Dr. Leonid Perlovsky is Principal Research Physicist and Technical Advisor at the AF Research Lab and Visiting Scholar at Harvard University. He leads research projects on mathematical models of the mind, cognitive algorithms, language, and cultural evolution. As Chief Scientist at Nichols Research, a $500mm high-tech organization, he led the corporate research in intelligent systems. He served as professor at Novosibirsk Engineering Institute and New York University; as a principal in commercial startups developing tools for biotechnology and financial predictions. His company predicted the market crash following 9/11 a week before the event, detecting ripples from Al Qaeda trades and later helped SEC looking for perpetrators. He is invited as a keynote speaker worldwide, including most prestigious venues such as the Nobel Forum; published more than 465 publications, 4 books in Oxford and Springer, received 2 patents. Dr. Perlovsky participates in organizing conferences on Computational Intelligence, serves as Chair for the IEEE Boston Computational Intelligence Chapter; Chair for the IEEE Task Force on The Mind and Brain, on the International Neural Network Society (INNS) Board of Governors as Chair of The Award Committee. He serves on the Editorial Board of ten professional journals, has founded and serves as Editor-in-Chief for"Physics of Life Reviews," (IF=7.2, ranked #4 in the world among 82 biophysics journals by Thomson Reuters). He received National and International awards including the Gabor Award; and the John McLucas Award, the highest US Air Force Award for basic research.

Is physics of the mind possible? How would it differ from biophysics or neural networks?
 
Physics looks for the first principles describing a wide area of reality. Physics develops testable predictive theories. Experimental physics tests predictions and measures events revealing fundamentals of the nature. At the workshop we discuss steps towards a physical theory of the mind. First we discuss known first principles of the mind. These include mechanisms of concepts, emotions, the knowledge instinct, the mind hierarchy, and dynamic logic. This dynamic process-logic replaces classical logic operating with static statements. Dynamic logic serves as a basis for a mathematical theory of learning, combining the listed first principles into a hierarchical system of mental processes. Each process in the mind-brain proceeds "from vague to crisp," from vague representation-concepts to crisp ones. We conduct a 1-min experiment demonstrating that our minds operate with dynamic logic. Then we discuss brain imaging experiments (Bar et al 2006; Kveraga et al 2007) confirming this in greater details as an adequate model of the brain perception and cognition.
 
Dynamic logic, the mathematical basis of the physical theory of the mind, overcame the difficulty of computational complexity plaguing modeling of the mind, artificial intelligence, and machine learning since the 1960s.

We discuss how this difficulty relates to Gödelian problems in logic: computational complexity is a manifestation of Gödelian incompleteness in finite systems, such as computers or brains. The mind is "not logical." The Aristotle's theory of mind is closer to dynamic logic than to classical logic. Engineering applications demonstrate orders of magnitude improvement in classical problems of pattern recognition, data mining, information integration, financial predictions.

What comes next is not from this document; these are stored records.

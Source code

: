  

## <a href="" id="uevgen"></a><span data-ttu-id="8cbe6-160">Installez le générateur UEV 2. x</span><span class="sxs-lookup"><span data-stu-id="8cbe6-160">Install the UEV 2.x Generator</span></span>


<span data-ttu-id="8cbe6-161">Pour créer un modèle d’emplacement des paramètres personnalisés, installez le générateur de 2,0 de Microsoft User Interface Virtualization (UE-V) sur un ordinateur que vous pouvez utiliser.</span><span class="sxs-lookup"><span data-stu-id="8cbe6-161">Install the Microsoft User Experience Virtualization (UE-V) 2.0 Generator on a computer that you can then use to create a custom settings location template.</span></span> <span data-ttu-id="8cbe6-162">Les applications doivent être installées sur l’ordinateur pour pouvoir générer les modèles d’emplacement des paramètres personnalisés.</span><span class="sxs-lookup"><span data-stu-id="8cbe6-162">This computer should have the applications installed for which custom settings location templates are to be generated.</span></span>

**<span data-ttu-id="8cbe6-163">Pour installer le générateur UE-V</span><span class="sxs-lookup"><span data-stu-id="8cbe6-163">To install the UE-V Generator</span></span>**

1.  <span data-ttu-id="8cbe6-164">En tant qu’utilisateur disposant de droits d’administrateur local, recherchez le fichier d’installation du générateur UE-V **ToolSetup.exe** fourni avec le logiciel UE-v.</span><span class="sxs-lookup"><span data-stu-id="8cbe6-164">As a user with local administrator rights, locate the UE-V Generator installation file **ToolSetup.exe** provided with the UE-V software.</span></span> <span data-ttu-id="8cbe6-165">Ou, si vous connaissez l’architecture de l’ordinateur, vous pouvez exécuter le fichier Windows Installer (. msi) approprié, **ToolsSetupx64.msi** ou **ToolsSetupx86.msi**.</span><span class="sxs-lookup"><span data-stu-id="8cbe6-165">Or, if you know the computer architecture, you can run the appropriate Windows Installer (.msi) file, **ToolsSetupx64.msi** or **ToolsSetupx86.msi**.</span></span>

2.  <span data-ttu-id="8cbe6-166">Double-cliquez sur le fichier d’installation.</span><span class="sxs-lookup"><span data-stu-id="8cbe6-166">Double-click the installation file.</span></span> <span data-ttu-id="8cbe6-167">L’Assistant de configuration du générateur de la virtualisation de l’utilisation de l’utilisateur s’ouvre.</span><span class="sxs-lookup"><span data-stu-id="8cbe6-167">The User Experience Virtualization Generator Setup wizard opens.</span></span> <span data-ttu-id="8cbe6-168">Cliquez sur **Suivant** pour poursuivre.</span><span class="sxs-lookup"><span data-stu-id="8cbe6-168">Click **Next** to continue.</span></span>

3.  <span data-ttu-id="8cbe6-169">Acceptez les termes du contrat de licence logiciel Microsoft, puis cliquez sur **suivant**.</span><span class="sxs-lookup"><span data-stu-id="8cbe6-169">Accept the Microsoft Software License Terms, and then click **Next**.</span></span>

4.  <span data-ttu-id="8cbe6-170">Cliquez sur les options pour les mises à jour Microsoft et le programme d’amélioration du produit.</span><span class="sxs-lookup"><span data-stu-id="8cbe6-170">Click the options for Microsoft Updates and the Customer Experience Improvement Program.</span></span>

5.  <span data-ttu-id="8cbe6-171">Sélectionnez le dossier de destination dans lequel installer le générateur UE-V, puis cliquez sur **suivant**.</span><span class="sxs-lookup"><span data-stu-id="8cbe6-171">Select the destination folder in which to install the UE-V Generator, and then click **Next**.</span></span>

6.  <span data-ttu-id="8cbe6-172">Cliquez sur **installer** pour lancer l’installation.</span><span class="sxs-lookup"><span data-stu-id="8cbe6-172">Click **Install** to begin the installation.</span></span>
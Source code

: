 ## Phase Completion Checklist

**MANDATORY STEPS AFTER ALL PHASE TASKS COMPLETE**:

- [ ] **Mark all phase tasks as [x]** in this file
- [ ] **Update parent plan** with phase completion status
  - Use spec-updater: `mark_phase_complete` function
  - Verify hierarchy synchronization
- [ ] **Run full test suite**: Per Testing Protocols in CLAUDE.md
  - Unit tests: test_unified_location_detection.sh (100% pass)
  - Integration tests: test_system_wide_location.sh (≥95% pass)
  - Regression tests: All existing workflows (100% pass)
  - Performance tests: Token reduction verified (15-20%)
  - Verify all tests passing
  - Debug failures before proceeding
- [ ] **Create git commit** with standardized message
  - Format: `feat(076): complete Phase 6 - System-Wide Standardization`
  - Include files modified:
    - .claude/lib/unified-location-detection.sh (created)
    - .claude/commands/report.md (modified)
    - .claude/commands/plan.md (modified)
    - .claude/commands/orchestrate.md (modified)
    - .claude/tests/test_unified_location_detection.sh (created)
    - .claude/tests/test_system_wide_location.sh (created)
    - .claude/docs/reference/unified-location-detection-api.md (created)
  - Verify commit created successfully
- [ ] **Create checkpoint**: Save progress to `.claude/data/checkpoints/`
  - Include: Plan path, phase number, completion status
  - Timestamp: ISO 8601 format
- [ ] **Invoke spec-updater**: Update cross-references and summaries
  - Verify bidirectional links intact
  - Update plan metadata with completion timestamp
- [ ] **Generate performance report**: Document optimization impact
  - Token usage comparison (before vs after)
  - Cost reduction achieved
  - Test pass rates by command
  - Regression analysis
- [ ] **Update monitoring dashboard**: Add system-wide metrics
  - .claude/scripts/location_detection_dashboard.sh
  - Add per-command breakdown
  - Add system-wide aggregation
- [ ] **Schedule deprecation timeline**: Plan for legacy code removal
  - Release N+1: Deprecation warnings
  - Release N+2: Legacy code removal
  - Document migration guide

We discuss the dual hierarchy model of interactions between language and cognition. A number of "mysteries" involved in this interaction (what is the difference between language and cognition; what is the role of language in cognition, why children can talk before they really understand, how much adults are different from children in this respect, etc.). These are explained in the model, and explanations are confirmed in brain imaging experiments (Binder et al 2005; Price 2012).
 
The knowledge instinct drives acquisition of cognitive ability and is a foundation of all our higher cognitive abilities. Its satisfaction is experienced as aesthetic emotions (experimentally confirmed in Cabanac et al 2010). The hierarchy of aesthetic emotions is discussed from understanding of everyday objects to understanding of representation-concepts near the top of the mental hierarchy. I discuss contents of these "highest" concepts and relate the corresponding aesthetic emotions to the beautiful. Experimental tests of this conjecture are for the near future.
 
Contradictions among knowledge are experienced as negative aesthetic emotions, cognitive dissonances. This mechanism counteracts the knowledge instinct and would prevent accumulation of knowledge and the entire human evolution, if not a special ability evolved for overcoming these emotions. It follows from the dual hierarchy model that this ability is music. This theoretical prediction has been experimentally confirmed (Masataka et al 2012, 2013). We explain the origin and evolution of music, what Darwin called the greatest mystery.